Between 1990 and 2006 Amaldi was physics professor at the universities in Florence and Milan.

Amaldi is founder and president of the TERA foundation—registered in Italy—since its creation in 1992. The foundation works within the field of tumour therapy with hadronic radiations. The foundation has played a central role in the design of the Italian National Centre for Oncological Hadrontherapy (CNAO). In 2016 the foundation engaged in a proposal to construct a facility for charged particle cancer therapy for the South Eastern European countries.

== Research and publications ==
In the early 1970s, Amaldi co-discovered the proton-proton rising cross-section through experiments carried out at the CERN accelerator Intersecting Storage Rings. In 1975 he founded with K. Winter the CHARM Collaboration, which performed many fundamental experiments on neutrino scattering. In 1991, using the first LEP data he gave a widely recognized contribution to the understanding of the unification of the electroweak and strong forces.

Amaldi co-authored in 1984, with his father and mother, an updated version of a well known physics textbook in three volumes for Italian high schools. The first edition, Corso di fisica by his parents only, was published in 1952 and was a rework of the original book authored by Enrico Fermi. After all these years, the book has continued to be published in new editions for years, in 2020 under the title Il nuovo Amaldi.

== Awards and honors ==
 Commander (Commendatore Ordine) of the Order of Merit of the Italian Republic (2008).

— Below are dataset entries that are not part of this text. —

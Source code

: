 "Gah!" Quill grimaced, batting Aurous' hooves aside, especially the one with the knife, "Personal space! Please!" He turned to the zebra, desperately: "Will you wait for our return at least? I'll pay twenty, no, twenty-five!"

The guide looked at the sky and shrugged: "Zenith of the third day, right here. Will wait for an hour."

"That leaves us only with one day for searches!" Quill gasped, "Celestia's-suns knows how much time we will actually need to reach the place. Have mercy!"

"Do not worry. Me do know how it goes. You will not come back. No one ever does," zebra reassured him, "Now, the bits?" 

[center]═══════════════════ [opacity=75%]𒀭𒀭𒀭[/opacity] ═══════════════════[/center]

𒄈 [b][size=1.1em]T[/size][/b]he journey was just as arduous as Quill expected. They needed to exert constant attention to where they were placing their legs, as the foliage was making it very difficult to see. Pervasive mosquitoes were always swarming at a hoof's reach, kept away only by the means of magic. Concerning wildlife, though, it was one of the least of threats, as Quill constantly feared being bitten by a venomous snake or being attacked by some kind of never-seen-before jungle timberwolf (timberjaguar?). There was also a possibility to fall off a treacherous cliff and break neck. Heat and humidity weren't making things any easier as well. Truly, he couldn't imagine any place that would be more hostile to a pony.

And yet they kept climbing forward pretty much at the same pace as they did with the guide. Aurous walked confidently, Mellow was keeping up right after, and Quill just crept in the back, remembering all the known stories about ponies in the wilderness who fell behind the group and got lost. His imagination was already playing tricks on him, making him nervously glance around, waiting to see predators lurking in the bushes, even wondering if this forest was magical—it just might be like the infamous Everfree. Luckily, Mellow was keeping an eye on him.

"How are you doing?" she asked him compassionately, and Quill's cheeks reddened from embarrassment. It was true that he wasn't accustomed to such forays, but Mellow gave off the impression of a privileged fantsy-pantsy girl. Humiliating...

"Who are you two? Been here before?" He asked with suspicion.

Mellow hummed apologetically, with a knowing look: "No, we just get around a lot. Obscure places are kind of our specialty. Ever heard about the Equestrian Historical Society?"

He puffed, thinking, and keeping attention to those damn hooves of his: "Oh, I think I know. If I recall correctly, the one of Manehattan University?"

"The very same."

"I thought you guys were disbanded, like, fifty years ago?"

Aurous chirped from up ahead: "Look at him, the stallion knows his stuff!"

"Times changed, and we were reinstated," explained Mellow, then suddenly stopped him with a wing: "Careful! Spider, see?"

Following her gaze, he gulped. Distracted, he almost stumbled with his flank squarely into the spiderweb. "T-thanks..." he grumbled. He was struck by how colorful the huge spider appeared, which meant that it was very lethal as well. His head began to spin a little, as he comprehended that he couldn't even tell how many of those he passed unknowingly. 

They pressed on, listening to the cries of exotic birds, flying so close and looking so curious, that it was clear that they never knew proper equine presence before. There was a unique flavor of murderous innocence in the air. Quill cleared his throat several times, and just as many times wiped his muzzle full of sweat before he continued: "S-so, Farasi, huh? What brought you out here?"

Amaldi holds honorary doctorates from University of Uppsala (1993), University of Lyon (1997), University of Valencia (1999) and University of Helsinki (2000). He is a Fellow of the European Physical Society, a Distinguished Affiliated Professor at Technical University of Munich, member of the Accademia dei Lincei, and was awarded the inaugural Bruno Pontecorvo Prize by JINR.

== Personal life ==
Amaldi resides in Cologny in the canton of Geneva. He is the son of the first CERN secretary general Edoardo Amaldi and physicist Ginestra Giovene Amaldi, and the grandson of mathematician Ugo Amaldi.